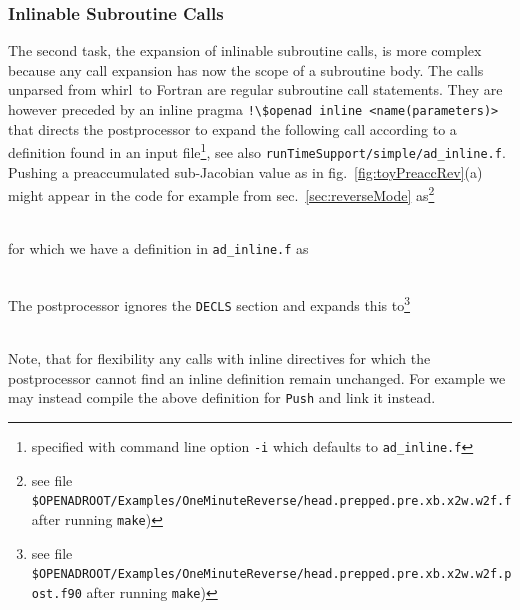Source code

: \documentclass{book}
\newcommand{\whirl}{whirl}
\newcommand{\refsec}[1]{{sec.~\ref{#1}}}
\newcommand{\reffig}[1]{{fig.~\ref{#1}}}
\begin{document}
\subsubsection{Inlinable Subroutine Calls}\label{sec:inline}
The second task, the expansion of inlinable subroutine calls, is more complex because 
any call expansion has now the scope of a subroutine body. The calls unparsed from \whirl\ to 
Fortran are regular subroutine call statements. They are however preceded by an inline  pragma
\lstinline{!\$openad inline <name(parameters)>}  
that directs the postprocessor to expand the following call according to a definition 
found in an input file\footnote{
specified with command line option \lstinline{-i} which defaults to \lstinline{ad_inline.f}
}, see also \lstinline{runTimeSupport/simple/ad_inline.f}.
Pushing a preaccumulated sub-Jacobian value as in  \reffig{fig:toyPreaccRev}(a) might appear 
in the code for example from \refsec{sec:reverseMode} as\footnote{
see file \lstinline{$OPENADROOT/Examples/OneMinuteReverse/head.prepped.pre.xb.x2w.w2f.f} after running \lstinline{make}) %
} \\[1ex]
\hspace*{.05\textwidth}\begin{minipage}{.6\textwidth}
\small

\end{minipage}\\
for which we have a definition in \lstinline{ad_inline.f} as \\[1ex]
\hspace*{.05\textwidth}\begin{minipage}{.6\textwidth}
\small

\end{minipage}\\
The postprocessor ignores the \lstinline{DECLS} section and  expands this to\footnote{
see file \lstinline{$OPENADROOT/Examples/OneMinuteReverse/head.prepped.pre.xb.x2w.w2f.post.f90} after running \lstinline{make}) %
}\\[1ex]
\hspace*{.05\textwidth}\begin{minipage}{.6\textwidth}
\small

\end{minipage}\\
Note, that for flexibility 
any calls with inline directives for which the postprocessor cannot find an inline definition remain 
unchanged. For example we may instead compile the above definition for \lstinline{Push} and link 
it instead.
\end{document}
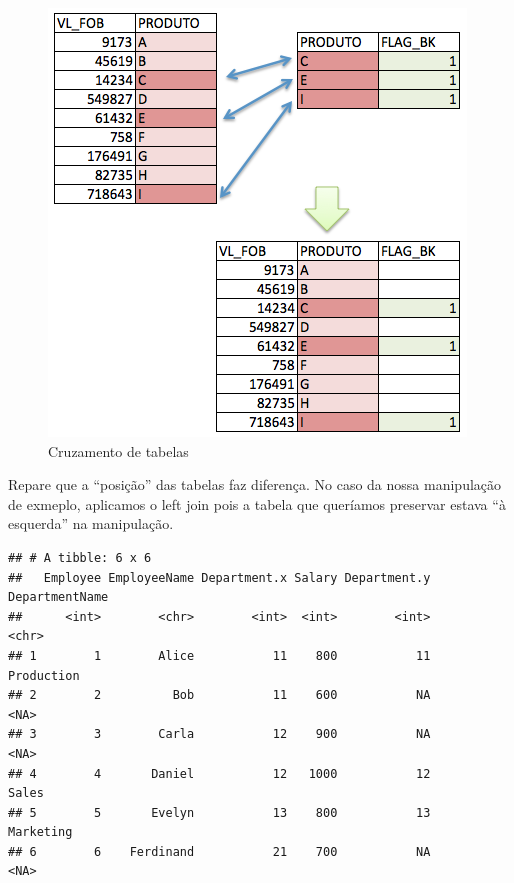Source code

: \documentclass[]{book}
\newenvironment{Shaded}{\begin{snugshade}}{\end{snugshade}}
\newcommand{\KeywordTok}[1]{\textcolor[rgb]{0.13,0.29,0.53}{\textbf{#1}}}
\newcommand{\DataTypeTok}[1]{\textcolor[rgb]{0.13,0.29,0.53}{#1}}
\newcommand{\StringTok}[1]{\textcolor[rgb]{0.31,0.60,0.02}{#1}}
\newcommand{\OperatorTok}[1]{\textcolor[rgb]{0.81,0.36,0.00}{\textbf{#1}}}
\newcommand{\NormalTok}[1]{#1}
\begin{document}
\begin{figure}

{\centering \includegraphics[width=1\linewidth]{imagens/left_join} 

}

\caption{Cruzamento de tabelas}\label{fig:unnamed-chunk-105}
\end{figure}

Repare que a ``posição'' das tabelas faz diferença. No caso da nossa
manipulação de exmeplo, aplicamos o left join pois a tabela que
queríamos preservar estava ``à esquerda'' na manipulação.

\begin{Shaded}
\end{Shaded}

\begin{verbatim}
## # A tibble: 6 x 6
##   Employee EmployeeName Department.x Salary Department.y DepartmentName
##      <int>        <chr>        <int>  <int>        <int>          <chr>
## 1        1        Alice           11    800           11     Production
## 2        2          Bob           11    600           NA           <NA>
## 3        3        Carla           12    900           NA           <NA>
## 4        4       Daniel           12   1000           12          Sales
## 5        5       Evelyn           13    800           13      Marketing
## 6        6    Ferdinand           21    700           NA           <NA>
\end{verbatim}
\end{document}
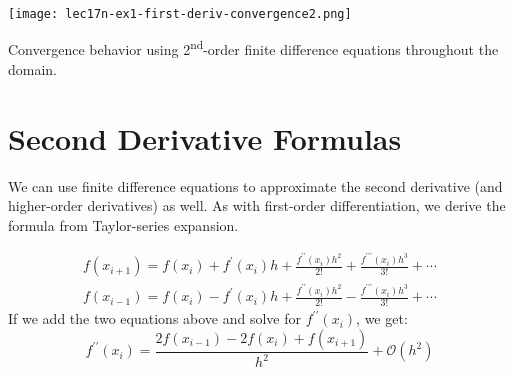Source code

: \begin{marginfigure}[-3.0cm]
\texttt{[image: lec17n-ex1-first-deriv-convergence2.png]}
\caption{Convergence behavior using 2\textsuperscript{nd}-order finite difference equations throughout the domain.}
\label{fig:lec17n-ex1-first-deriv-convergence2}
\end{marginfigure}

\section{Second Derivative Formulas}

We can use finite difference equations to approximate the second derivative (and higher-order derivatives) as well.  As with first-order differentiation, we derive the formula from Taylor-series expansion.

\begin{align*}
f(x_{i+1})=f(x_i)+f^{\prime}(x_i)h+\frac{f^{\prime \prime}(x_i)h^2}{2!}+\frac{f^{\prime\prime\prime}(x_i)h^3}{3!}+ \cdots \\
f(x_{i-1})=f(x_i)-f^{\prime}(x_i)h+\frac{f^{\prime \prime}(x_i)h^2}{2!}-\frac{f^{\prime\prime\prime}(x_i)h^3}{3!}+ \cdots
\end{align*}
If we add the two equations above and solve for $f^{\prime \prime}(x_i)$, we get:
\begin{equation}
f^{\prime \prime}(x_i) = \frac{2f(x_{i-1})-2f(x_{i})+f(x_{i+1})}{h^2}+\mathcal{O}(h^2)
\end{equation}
________
Each record above is to be restated exactly, with its pictures removed from the copy.

→ **Final answer**:
Source code

: \documentclass{book}
\newcommand{\whirl}{whirl}
\newcommand{\refsec}[1]{{sec.~\ref{#1}}}
\newcommand{\reffig}[1]{{fig.~\ref{#1}}}
\begin{document}
\subsubsection{Inlinable Subroutine Calls}\label{sec:inline}
The second task, the expansion of inlinable subroutine calls, is more complex because 
any call expansion has now the scope of a subroutine body. The calls unparsed from \whirl\ to 
Fortran are regular subroutine call statements. They are however preceded by an inline  pragma
\lstinline{!\$openad inline <name(parameters)>}  
that directs the postprocessor to expand the following call according to a definition 
found in an input file\footnote{
specified with command line option \lstinline{-i} which defaults to \lstinline{ad_inline.f}
}, see also \lstinline{runTimeSupport/simple/ad_inline.f}.
Pushing a preaccumulated sub-Jacobian value as in  \reffig{fig:toyPreaccRev}(a) might appear 
in the code for example from \refsec{sec:reverseMode} as\footnote{
see file \lstinline{$OPENADROOT/Examples/OneMinuteReverse/head.prepped.pre.xb.x2w.w2f.f} after running \lstinline{make}) %
} \\[1ex]
\hspace*{.05\textwidth}\begin{minipage}{.6\textwidth}
\small

\end{minipage}\\
for which we have a definition in \lstinline{ad_inline.f} as \\[1ex]
\hspace*{.05\textwidth}\begin{minipage}{.6\textwidth}
\small

\end{minipage}\\
The postprocessor ignores the \lstinline{DECLS} section and  expands this to\footnote{
see file \lstinline{$OPENADROOT/Examples/OneMinuteReverse/head.prepped.pre.xb.x2w.w2f.post.f90} after running \lstinline{make}) %
}\\[1ex]
\hspace*{.05\textwidth}\begin{minipage}{.6\textwidth}
\small

\end{minipage}\\
Note, that for flexibility 
any calls with inline directives for which the postprocessor cannot find an inline definition remain 
unchanged. For example we may instead compile the above definition for \lstinline{Push} and link 
it instead.
\end{document}
Source code

: \documentclass[]{book}
\newenvironment{Shaded}{\begin{snugshade}}{\end{snugshade}}
\newcommand{\KeywordTok}[1]{\textcolor[rgb]{0.13,0.29,0.53}{\textbf{#1}}}
\newcommand{\DataTypeTok}[1]{\textcolor[rgb]{0.13,0.29,0.53}{#1}}
\newcommand{\StringTok}[1]{\textcolor[rgb]{0.31,0.60,0.02}{#1}}
\newcommand{\OperatorTok}[1]{\textcolor[rgb]{0.81,0.36,0.00}{\textbf{#1}}}
\newcommand{\NormalTok}[1]{#1}
\begin{document}
\begin{figure}

{\centering \includegraphics[width=1\linewidth]{imagens/left_join} 

}

\caption{Cruzamento de tabelas}\label{fig:unnamed-chunk-105}
\end{figure}

Repare que a ``posição'' das tabelas faz diferença. No caso da nossa
manipulação de exmeplo, aplicamos o left join pois a tabela que
queríamos preservar estava ``à esquerda'' na manipulação.

\begin{Shaded}
\end{Shaded}

\begin{verbatim}
## # A tibble: 6 x 6
##   Employee EmployeeName Department.x Salary Department.y DepartmentName
##      <int>        <chr>        <int>  <int>        <int>          <chr>
## 1        1        Alice           11    800           11     Production
## 2        2          Bob           11    600           NA           <NA>
## 3        3        Carla           12    900           NA           <NA>
## 4        4       Daniel           12   1000           12          Sales
## 5        5       Evelyn           13    800           13      Marketing
## 6        6    Ferdinand           21    700           NA           <NA>
\end{verbatim}
\end{document}
Source code

: \begin{marginfigure}[-3.0cm]
\texttt{[image: lec17n-ex1-first-deriv-convergence2.png]}
\caption{Convergence behavior using 2\textsuperscript{nd}-order finite difference equations throughout the domain.}
\label{fig:lec17n-ex1-first-deriv-convergence2}
\end{marginfigure}

\section{Second Derivative Formulas}

We can use finite difference equations to approximate the second derivative (and higher-order derivatives) as well.  As with first-order differentiation, we derive the formula from Taylor-series expansion.

\begin{align*}
f(x_{i+1})=f(x_i)+f^{\prime}(x_i)h+\frac{f^{\prime \prime}(x_i)h^2}{2!}+\frac{f^{\prime\prime\prime}(x_i)h^3}{3!}+ \cdots \\
f(x_{i-1})=f(x_i)-f^{\prime}(x_i)h+\frac{f^{\prime \prime}(x_i)h^2}{2!}-\frac{f^{\prime\prime\prime}(x_i)h^3}{3!}+ \cdots
\end{align*}
If we add the two equations above and solve for $f^{\prime \prime}(x_i)$, we get:
\begin{equation}
f^{\prime \prime}(x_i) = \frac{2f(x_{i-1})-2f(x_{i})+f(x_{i+1})}{h^2}+\mathcal{O}(h^2)
\end{equation}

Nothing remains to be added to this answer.